To minimize threats to biodiversity and regional security, USAID’s regional wildlife trafficking efforts reduce consumer demand for illegal products and increase law enforcement capacities. Through the LMI, USAID uses science and technology to better inform policies that address large-scale hydropower and irrigation, and to properly value ecosystem services.


Countries in Asia continue to suffer from the damaging impacts of infectious disease, including HIV/AIDS, avian influenza, malaria and tuberculosis (TB), which cross national boundaries. Southeast Asia in particular is susceptible to new diseases and drug resistant strains of tuberculosis and malaria.  Hunger and vulnerability to hunger also persist in Asia, which is home to nearly two-thirds of the world’s poor. For example, there are approximately 536 million undernourished individuals in Asia, including close to 20% of children under age 5 in Southeast Asia and 40% in South Asia.

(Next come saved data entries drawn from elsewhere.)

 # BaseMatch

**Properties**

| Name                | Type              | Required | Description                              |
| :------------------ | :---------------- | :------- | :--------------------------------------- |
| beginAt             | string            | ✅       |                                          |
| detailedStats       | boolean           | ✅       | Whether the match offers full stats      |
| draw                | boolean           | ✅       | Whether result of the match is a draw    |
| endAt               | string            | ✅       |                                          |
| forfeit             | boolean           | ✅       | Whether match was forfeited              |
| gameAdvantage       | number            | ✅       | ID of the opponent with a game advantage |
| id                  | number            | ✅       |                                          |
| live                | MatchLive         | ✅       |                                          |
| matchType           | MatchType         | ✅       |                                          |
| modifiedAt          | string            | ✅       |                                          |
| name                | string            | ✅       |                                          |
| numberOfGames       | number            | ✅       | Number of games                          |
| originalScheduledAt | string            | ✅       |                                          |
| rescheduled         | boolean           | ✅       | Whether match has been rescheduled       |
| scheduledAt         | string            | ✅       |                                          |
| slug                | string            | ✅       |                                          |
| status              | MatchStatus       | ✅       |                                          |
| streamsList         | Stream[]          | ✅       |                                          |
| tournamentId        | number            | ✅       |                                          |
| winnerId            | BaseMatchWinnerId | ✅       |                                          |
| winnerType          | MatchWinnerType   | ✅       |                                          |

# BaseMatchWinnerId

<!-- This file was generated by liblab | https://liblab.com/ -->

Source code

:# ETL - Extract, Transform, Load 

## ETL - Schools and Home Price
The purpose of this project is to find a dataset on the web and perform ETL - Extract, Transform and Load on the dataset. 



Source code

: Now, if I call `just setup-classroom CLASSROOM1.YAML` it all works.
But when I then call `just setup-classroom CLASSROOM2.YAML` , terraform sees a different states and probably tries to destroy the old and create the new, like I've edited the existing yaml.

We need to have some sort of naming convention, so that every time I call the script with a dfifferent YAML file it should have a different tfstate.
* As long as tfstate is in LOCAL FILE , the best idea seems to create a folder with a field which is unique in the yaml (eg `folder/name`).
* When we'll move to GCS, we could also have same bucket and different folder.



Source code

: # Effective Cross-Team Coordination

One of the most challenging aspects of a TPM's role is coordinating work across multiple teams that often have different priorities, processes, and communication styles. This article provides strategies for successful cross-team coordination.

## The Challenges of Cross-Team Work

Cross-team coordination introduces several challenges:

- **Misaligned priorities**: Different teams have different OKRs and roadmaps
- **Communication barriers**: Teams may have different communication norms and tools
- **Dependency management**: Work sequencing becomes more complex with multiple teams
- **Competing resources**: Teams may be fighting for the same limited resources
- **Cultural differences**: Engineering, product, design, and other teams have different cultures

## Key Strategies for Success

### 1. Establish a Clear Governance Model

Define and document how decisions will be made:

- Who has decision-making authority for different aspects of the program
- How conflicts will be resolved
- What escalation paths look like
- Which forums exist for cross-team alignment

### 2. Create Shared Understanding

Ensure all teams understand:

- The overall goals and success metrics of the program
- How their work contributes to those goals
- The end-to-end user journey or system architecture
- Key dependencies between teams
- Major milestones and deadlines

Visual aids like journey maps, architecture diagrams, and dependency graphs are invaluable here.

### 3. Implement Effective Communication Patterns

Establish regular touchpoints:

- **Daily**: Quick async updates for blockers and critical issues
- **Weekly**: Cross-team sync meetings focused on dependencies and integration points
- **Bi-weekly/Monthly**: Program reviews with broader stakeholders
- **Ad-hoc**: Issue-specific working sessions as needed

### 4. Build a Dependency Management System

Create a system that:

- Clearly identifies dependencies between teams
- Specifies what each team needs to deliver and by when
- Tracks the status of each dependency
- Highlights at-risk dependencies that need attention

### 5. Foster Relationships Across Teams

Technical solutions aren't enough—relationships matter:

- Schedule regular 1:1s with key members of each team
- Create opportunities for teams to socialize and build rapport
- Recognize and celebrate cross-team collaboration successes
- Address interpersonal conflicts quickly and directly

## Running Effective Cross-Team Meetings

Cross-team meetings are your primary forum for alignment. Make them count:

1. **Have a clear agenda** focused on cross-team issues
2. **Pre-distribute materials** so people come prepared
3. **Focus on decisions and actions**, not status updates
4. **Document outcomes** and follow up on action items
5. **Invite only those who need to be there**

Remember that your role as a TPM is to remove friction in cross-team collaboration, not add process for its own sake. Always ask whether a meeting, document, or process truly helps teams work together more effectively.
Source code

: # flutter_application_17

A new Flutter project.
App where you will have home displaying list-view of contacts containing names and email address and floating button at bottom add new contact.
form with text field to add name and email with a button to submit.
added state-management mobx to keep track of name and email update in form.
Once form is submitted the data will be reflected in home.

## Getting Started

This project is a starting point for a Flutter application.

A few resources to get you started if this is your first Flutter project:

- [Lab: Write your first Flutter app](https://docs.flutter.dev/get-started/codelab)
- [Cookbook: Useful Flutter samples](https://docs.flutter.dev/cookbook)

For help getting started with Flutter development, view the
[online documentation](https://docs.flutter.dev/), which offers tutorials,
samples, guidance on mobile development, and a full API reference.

USAID helps countries stop the spread of HIV/AIDS by implementing replicable prevention, care and treatment model programs that target most-at-risk populations in Burma, Laos and Thailand. USAID helps Asia-Pacific countries address the spread of TB and multi-drug resistant (MDR) TB by scaling up new diagnostic tools; providing technical assistance for lab systems strengthening; training national and non-governmental staff in MDR-TB and TB case management; and advancing operational research on the implementation of new approaches and tools, especially in border areas. Through the President’s Malaria Initiative (PMI), USAID implements programs to control the development and spread of drug-resistant malaria, through personal protection, rapid and high quality case management, drug quality control and disease surveillance.  USAID and the Thai Government have also launched their first ‘trilateral aid’ effort, combining expertise and other resources to reduce multidrug resistant malaria along the Thai/Burma border.  Through PMI, six countries in the region have an established surveillance network to monitor anti-malarial drug resistance. USAID builds on accomplishments in the effort to combat avian influenza by strengthening the ability of countries to detect and contain emerging infectious disease—at their source in animal reservoirs—before such pathogens threaten global public health. USAID has also partnered with the Australian Agency for International Development (AusAID) to identify and mitigate emerging infectious disease risk throughout the Mekong region.

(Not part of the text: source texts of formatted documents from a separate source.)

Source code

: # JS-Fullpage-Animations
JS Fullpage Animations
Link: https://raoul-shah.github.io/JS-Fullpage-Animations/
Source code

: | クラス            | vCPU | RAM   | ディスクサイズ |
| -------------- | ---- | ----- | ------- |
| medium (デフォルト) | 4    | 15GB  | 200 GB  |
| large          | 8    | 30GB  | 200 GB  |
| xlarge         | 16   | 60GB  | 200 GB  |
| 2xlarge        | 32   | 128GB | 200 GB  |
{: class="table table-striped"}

The issue of human trafficking has become a global concern, and most directly affects Asia. About 600,000 to 800,000 people are trafficked annually in the region, of which an estimated 250,000 are from Southeast Asia and an additional 150,000 from South Asia.  USAID and the MTV EXIT (End Exploitation and Trafficking) Foundation work together to raise awareness about—and increase prevention of—human trafficking and exploitation across Asia.  This public-private partnership harnesses the power of local and international musicians and celebrities through on-air, online and on-the-ground actions designed to reach young adults who are at risk of becoming victims of the trafficking chain.

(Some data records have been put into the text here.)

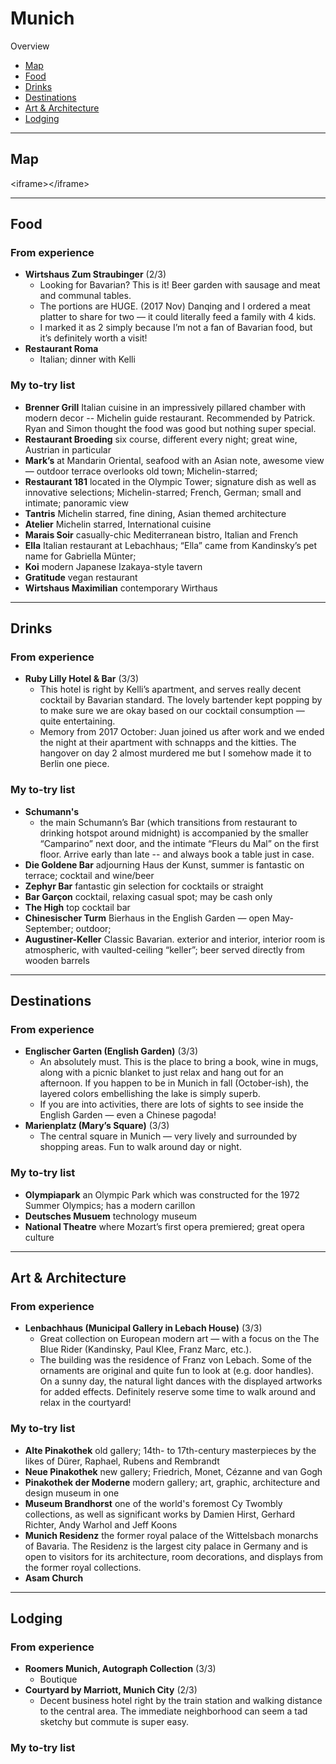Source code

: # Munich

Overview

- [Map](#map)
- [Food](#food)
- [Drinks](#drinks)
- [Destinations](#destinations)
- [Art & Architecture](#art--architecture)
- [Lodging](#lodging)

---- 

## Map

\<iframe\>\</iframe\>

---- 

## Food

### From experience

- **Wirtshaus Zum Straubinger** (2/3)
	- Looking for Bavarian? This is it! Beer garden with sausage and meat and communal tables. 
	- The portions are HUGE. (2017 Nov) Danqing and I ordered a meat platter to share for two — it could literally feed a family with 4 kids. 
	- I marked it as 2 simply because I’m not a fan of Bavarian food, but it’s definitely worth a visit! 
- **Restaurant Roma** 
	- Italian; dinner with Kelli


### My to-try list

- **Brenner Grill** Italian cuisine in an impressively pillared chamber with modern decor -- Michelin guide restaurant. Recommended by Patrick. Ryan and Simon thought the food was good but nothing super special. 
- **Restaurant Broeding** six course, different every night; great wine, Austrian in particular
- **Mark’s** at Mandarin Oriental, seafood with an Asian note, awesome view — outdoor terrace overlooks old town; Michelin-starred; 
- **Restaurant 181** located in the Olympic Tower; signature dish as well as innovative selections; Michelin-starred; French, German; small and intimate; panoramic view
- **Tantris** Michelin starred, fine dining, Asian themed architecture 
- **Atelier**  Michelin starred, International cuisine 
- **Marais Soir** casually-chic Mediterranean bistro, Italian and French 
- **Ella** Italian restaurant at Lebachhaus; “Ella” came from Kandinsky’s pet name for Gabriella Münter; 
- **Koi** modern Japanese Izakaya-style tavern
- **Gratitude** vegan restaurant 
- **Wirtshaus Maximilian** contemporary Wirthaus

---- 

## Drinks

### From experience

- **Ruby Lilly Hotel & Bar** (3/3)
	- This hotel is right by Kelli’s apartment, and serves really decent cocktail by Bavarian standard. The lovely bartender kept popping by to make sure we are okay based on our cocktail consumption — quite entertaining. 
	- Memory from 2017 October: Juan joined us after work and we ended the night at their apartment with schnapps and the kitties. The hangover on day 2 almost murdered me but I somehow made it to Berlin one piece. 

### My to-try list

- **Schumann's** 
	- the main Schumann’s Bar (which transitions from restaurant to drinking hotspot around midnight) is accompanied by the smaller “Camparino” next door, and the intimate “Fleurs du Mal” on the first floor. Arrive early than late -- and always book a table just in case.
- **Die Goldene Bar** adjourning Haus der Kunst, summer is fantastic on terrace; cocktail and wine/beer
- **Zephyr Bar** fantastic gin selection for cocktails or straight
- **Bar Garçon** cocktail, relaxing casual spot; may be cash only
- **The High** top cocktail bar
- **Chinesischer Turm** Bierhaus in the English Garden — open May-September; outdoor; 
- **Augustiner-Keller** Classic Bavarian. exterior and interior, interior room is atmospheric, with vaulted-ceiling “keller”; beer served directly from wooden barrels 

---- 

## Destinations

### From experience

- **Englischer Garten (English Garden)** (3/3)
	- An absolutely must. This is the place to bring a book, wine in mugs, along with a picnic blanket to just relax and hang out for an afternoon. If you happen to be in Munich in fall (October-ish), the layered colors embellishing the lake is simply superb. 
	- If you are into activities, there are lots of sights to see inside the English Garden — even a Chinese pagoda! 
- **Marienplatz (Mary’s Square)** (3/3)
	- The central square in Munich — very lively and surrounded by shopping areas. Fun to walk around day or night.

### My to-try list

- **Olympiapark** an Olympic Park which was constructed for the 1972 Summer Olympics; has a modern carillon
- **Deutsches Musuem** technology museum
- **National Theatre** where Mozart’s first opera premiered; great opera culture

---- 

## Art & Architecture

### From experience

- **Lenbachhaus (Municipal Gallery in Lebach House)** (3/3)
	- Great collection on European modern art — with a focus on the The Blue Rider (Kandinsky, Paul Klee, Franz Marc, etc.). 
	- The building was the residence of Franz von Lebach. Some of the ornaments are original and quite fun to look at (e.g. door handles). On a sunny day, the natural light dances with the displayed artworks for added effects. Definitely reserve some time to walk around and relax in the courtyard!

### My to-try list

- **Alte Pinakothek** old gallery; 14th- to 17th-century masterpieces by the likes of Dürer, Raphael, Rubens and Rembrandt
- **Neue Pinakothek** new gallery; Friedrich, Monet, Cézanne and van Gogh
- **Pinakothek der Moderne** modern gallery; art, graphic, architecture and design museum in one
- **Museum Brandhorst** one of the world's foremost Cy Twombly collections, as well as significant works by Damien Hirst, Gerhard Richter, Andy Warhol and Jeff Koons
- **Munich Residenz** the former royal palace of the Wittelsbach monarchs of Bavaria. The Residenz is the largest city palace in Germany and is open to visitors for its architecture, room decorations, and displays from the former royal collections. 
- **Asam Church**

---- 

## Lodging

### From experience

- **Roomers Munich, Autograph Collection** (3/3)
	- Boutique
- **Courtyard by Marriott, Munich City** (2/3)
	- Decent business hotel right by the train station and walking distance to the central area. The immediate neighborhood can seem a tad sketchy but commute is super easy.

### My to-try list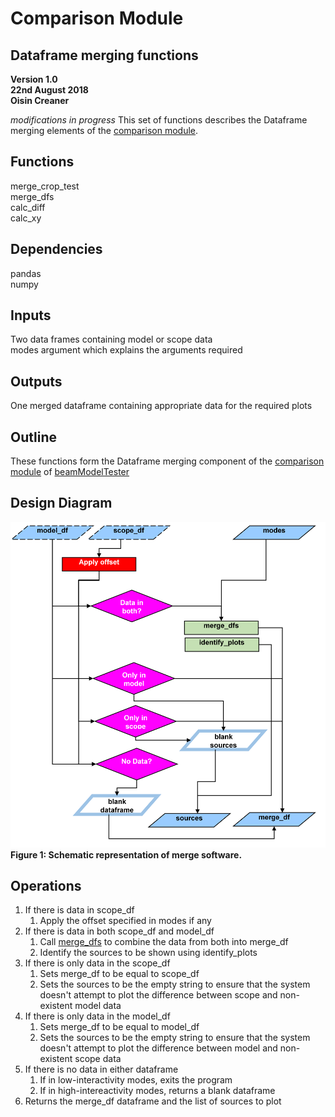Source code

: # Comparison Module 
## Dataframe merging functions
**Version 1.0\
22nd August 2018\
Oisin Creaner**

*modifications in progress*
This set of functions describes the Dataframe merging elements of the [comparison module](/comparison_module/Comparison_Module.md).

## Functions
merge_crop_test\
merge_dfs\
calc_diff\
calc_xy

## Dependencies
pandas\
numpy

## Inputs
Two data frames containing model or scope data\
modes argument which explains the arguments required

## Outputs
One merged dataframe containing appropriate data for the required plots

## Outline
These functions form the Dataframe merging component of the 
[comparison module](/comparison_module/Comparison_Module.md) of 
[beamModelTester](/README.md)


## Design Diagram
![Design diagram](/images/comparison_module_merge_crop_test_fig1_v1.PNG) \
**Figure 1: Schematic representation of merge software.**

## Operations
1.  If there is data in scope_df
    1.  Apply the offset specified in modes if any
2.  If there is data in both scope_df and model_df
    1.  Call [merge_dfs](/comparison_module/function_docs/merge_dfs.md) to combine the data from both into merge_df
    2.  Identify the sources to be shown using identify_plots
3.  If there is only data in the scope_df
    1.  Sets merge_df to be equal to scope_df
    2.  Sets the sources to be the empty string to ensure that the system doesn't attempt to plot the 
    difference between scope and non-existent model data
4.  If there is only data in the model_df
    1.  Sets merge_df to be equal to model_df
    2.  Sets the sources to be the empty string to ensure that the system doesn't attempt to plot the 
    difference between model and non-existent scope data
5.  If there is no data in either dataframe
    1.  If in low-interactivity modes, exits the program
    2.  If in high-intereactivity modes, returns a blank dataframe
6.  Returns the merge_df dataframe and the list of sources to plot
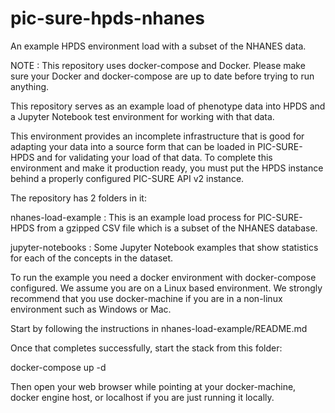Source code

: # pic-sure-hpds-nhanes
An example HPDS environment load with a subset of the NHANES data.

NOTE : This repository uses docker-compose and Docker. Please make sure
your Docker and docker-compose are up to date before trying to run anything.

This repository serves as an example load of phenotype data into HPDS and a 
Jupyter Notebook test environment for working with that data.

This environment provides an incomplete infrastructure that is good for
adapting your data into a source form that can be loaded in PIC-SURE-HPDS
and for validating your load of that data. To complete this environment
and make it production ready, you must put the HPDS instance behind a 
properly configured PIC-SURE API v2 instance.

The repository has 2 folders in it:

nhanes-load-example : This is an example load process for PIC-SURE-HPDS
from a gzipped CSV file which is a subset of the NHANES database. 

jupyter-notebooks : Some Jupyter Notebook examples that show statistics
for each of the concepts in the dataset.

To run the example you need a docker environment with docker-compose
configured. We assume you are on a Linux based environment. We strongly
recommend that you use docker-machine if you are in a non-linux
environment such as Windows or Mac. 

Start by following the instructions in nhanes-load-example/README.md

Once that completes successfully, start the stack from this folder:

docker-compose up -d

Then open your web browser while pointing at your docker-machine,
docker engine host, or localhost if you are just running it locally.
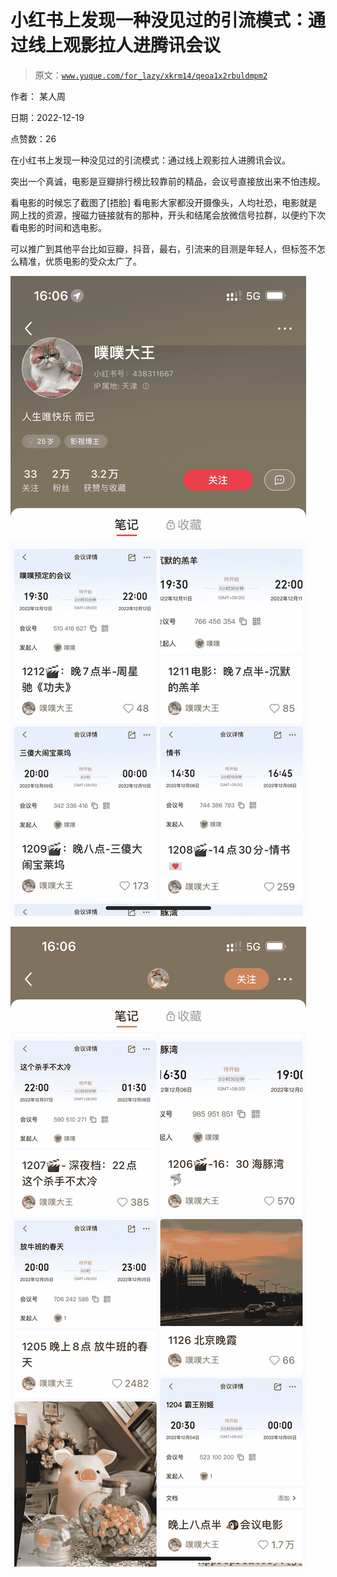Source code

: # 小红书上发现一种没见过的引流模式：通过线上观影拉人进腾讯会议

> 原文：[`www.yuque.com/for_lazy/xkrm14/qeoa1x2rbuldmpm2`](https://www.yuque.com/for_lazy/xkrm14/qeoa1x2rbuldmpm2)

作者： 某人周

日期：2022-12-19

点赞数：26

在小红书上发现一种没见过的引流模式：通过线上观影拉人进腾讯会议。

突出一个真诚，电影是豆瓣排行榜比较靠前的精品，会议号直接放出来不怕违规。

看电影的时候忘了截图了[捂脸] 看电影大家都没开摄像头，人均社恐，电影就是网上找的资源，搜磁力链接就有的那种，开头和结尾会放微信号拉群，以便约下次看电影的时间和选电影。

可以推广到其他平台比如豆瓣，抖音，最右，引流来的目测是年轻人，但标签不怎么精准，优质电影的受众太广了。

![](img/d671ccf1ce4f54539488d39c44eef28f.png)

![](img/b8bf354bc2266dd6f17b5a0e874aaa49.png)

The MTV EXIT campaign has organized 30 concert events across Asia coupled with National Youth Sessions, youth roadshows, documentaries and more than 100 multimedia products produced for television and the internet.  Combined, these have reached an estimated 300 million people in Asia with messages aimed at increasing awareness of the threat of human trafficking.  Live events and multi-media products draw on important financial and other support from the private sector, non-governmental organizations and local governments. The campaign in Asia is funded in partnership with the Australian Agency for International Development (AusAID) and the international non-governmental organization, WalkFree, and is endorsed by the Association of Southeast Asian Nations (ASEAN).